(Records from a data source)
-----

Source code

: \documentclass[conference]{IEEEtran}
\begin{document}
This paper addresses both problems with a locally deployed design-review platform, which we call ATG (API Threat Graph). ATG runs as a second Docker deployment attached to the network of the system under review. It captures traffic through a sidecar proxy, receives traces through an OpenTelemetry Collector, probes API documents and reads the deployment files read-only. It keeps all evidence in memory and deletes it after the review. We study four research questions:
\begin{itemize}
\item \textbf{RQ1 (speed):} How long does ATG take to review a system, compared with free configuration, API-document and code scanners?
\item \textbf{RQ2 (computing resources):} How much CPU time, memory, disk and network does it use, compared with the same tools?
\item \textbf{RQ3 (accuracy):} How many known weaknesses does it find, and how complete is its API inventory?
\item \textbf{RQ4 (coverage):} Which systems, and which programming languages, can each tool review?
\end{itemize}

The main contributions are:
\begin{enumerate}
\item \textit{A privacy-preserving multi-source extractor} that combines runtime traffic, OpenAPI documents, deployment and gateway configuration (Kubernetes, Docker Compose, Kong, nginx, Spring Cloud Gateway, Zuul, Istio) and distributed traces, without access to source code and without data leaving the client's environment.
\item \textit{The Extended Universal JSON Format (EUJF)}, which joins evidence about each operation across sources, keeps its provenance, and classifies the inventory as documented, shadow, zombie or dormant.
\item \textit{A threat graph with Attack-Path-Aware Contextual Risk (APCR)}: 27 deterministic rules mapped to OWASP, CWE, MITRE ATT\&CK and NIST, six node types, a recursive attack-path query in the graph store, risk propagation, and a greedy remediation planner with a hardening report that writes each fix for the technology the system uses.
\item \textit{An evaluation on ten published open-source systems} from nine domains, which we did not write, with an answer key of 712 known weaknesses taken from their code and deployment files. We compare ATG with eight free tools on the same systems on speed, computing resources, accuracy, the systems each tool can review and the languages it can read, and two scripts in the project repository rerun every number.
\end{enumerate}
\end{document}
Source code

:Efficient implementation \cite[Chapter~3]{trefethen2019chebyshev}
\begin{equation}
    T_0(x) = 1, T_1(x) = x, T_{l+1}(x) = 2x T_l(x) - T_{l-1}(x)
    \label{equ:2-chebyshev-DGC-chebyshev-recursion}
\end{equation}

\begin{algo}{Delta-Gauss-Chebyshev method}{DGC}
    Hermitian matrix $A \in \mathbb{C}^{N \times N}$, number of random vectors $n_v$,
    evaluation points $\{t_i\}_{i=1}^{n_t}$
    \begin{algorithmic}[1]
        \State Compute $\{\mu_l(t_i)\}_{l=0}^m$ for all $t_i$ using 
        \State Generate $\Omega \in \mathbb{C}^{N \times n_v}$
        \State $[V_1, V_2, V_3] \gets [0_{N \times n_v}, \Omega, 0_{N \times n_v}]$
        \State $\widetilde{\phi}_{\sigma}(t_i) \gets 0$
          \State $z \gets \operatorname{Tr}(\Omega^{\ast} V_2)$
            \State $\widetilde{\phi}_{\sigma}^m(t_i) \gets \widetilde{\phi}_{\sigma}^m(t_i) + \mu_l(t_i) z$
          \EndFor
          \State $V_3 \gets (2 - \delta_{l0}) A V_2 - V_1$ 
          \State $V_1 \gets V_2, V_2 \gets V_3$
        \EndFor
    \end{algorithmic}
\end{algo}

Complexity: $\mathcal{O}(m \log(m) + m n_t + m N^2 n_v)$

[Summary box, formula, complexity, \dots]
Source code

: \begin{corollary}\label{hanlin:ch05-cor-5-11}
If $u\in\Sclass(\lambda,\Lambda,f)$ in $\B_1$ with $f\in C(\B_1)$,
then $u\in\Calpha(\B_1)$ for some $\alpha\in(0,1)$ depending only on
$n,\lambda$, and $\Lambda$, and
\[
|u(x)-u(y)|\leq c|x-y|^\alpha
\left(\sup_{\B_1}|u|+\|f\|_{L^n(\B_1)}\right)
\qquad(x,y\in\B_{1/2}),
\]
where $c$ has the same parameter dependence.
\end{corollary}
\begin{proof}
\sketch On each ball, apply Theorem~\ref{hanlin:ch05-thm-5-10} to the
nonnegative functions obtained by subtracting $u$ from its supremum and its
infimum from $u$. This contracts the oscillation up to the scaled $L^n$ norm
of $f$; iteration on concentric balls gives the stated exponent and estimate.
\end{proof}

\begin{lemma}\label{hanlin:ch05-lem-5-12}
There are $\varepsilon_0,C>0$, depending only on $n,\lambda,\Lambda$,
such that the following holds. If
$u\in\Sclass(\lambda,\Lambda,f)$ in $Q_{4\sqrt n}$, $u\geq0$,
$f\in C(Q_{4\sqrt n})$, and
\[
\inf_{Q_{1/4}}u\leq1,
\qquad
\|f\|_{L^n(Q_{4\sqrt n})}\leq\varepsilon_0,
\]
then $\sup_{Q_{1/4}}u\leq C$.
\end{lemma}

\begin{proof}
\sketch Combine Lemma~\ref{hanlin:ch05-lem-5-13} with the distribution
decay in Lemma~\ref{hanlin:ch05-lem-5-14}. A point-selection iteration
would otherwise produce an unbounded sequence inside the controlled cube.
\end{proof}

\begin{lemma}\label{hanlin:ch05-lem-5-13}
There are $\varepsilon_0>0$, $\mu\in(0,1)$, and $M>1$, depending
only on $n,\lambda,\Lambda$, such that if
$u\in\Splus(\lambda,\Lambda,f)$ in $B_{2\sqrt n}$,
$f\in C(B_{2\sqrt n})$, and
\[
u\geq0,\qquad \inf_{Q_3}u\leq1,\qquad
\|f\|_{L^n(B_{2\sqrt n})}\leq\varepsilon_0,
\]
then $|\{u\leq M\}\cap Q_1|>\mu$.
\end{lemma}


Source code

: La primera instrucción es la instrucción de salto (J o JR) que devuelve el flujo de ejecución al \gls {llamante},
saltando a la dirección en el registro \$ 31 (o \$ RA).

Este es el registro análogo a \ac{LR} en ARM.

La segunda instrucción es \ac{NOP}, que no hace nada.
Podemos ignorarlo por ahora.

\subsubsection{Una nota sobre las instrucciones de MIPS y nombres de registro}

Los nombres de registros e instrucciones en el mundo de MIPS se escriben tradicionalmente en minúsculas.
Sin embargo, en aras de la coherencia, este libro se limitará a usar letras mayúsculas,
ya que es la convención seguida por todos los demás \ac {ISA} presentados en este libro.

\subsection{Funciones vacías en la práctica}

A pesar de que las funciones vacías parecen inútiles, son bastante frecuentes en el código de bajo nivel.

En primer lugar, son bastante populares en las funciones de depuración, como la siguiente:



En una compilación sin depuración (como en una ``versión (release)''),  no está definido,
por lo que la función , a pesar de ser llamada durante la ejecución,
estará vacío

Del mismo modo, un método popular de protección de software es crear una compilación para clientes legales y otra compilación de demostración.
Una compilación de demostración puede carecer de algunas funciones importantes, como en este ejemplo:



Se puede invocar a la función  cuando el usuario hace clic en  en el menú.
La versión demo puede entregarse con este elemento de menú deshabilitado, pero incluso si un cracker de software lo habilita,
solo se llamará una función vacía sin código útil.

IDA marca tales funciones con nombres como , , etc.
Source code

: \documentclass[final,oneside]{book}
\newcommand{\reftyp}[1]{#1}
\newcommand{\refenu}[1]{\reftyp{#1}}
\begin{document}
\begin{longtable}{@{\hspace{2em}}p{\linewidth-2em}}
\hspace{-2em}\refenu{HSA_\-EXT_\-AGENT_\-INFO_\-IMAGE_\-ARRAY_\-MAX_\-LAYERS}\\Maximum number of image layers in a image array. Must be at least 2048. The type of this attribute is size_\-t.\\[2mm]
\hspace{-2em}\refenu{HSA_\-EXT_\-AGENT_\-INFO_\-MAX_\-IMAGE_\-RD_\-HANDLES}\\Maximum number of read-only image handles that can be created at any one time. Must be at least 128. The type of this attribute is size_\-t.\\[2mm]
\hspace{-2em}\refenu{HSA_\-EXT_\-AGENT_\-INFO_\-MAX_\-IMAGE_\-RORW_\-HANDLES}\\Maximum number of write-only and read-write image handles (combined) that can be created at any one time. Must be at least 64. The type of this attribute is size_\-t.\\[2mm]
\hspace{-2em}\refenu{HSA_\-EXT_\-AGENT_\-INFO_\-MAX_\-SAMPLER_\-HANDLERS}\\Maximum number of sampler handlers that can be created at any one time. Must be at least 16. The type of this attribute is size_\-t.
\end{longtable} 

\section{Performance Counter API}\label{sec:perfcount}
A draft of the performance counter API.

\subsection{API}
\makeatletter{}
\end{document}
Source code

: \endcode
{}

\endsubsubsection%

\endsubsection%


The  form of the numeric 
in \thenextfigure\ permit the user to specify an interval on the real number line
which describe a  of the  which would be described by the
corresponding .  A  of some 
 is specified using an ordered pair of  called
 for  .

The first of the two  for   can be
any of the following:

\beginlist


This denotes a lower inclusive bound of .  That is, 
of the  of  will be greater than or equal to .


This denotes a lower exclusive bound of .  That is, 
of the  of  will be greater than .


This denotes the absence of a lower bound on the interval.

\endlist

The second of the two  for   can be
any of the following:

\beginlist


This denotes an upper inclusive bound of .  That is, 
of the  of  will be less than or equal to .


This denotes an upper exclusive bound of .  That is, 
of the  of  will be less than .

-----

> _About this exercise_: Using the data above, reproduce exactly the lines between those holding "por lo que la" and "128. The type of this attribute is size_\-t.\\[2mm]", inclusive, and no others.

> _Response area_:
por lo que la función , a pesar de ser llamada durante la ejecución,
estará vacío

Del mismo modo, un método popular de protección de software es crear una compilación para clientes legales y otra compilación de demostración.
Una compilación de demostración puede carecer de algunas funciones importantes, como en este ejemplo:



Se puede invocar a la función  cuando el usuario hace clic en  en el menú.
La versión demo puede entregarse con este elemento de menú deshabilitado, pero incluso si un cracker de software lo habilita,
solo se llamará una función vacía sin código útil.

IDA marca tales funciones con nombres como , , etc.
Source code

: \documentclass[final,oneside]{book}
\newcommand{\reftyp}[1]{#1}
\newcommand{\refenu}[1]{\reftyp{#1}}
\begin{document}
\begin{longtable}{@{\hspace{2em}}p{\linewidth-2em}}
\hspace{-2em}\refenu{HSA_\-EXT_\-AGENT_\-INFO_\-IMAGE_\-ARRAY_\-MAX_\-LAYERS}\\Maximum number of image layers in a image array. Must be at least 2048. The type of this attribute is size_\-t.\\[2mm]
\hspace{-2em}\refenu{HSA_\-EXT_\-AGENT_\-INFO_\-MAX_\-IMAGE_\-RD_\-HANDLES}\\Maximum number of read-only image handles that can be created at any one time. Must be at least 128. The type of this attribute is size_\-t.\\[2mm]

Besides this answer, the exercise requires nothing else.